-- Task prompt --
Only an exact repetition of the lines from the one that holds "https://learn.sparkfun.com/tutorials/bluetooth-basics/all" to the end of the records is wanted.

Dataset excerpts
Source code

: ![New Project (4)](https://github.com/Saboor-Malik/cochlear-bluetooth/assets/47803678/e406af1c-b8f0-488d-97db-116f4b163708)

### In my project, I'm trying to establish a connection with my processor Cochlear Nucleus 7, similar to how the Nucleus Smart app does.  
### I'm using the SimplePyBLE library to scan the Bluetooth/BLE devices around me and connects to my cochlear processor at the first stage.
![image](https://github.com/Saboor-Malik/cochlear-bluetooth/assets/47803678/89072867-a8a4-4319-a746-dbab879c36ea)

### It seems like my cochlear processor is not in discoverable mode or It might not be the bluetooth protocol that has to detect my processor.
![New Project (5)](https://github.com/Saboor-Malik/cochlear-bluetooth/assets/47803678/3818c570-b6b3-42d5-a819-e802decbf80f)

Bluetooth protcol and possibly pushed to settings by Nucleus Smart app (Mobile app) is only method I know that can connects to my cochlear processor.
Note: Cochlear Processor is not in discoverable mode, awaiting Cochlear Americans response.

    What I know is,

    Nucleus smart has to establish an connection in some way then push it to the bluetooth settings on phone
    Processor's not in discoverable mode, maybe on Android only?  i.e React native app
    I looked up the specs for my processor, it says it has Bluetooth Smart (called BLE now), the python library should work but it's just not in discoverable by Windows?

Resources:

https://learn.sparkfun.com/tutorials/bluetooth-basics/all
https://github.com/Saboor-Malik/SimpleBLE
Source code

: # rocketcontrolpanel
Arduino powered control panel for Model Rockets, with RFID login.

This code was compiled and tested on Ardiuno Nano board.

-- Result --
https://learn.sparkfun.com/tutorials/bluetooth-basics/all
https://github.com/Saboor-Malik/SimpleBLE
Source code

: # rocketcontrolpanel
Arduino powered control panel for Model Rockets, with RFID login.

This code was compiled and tested on Ardiuno Nano board.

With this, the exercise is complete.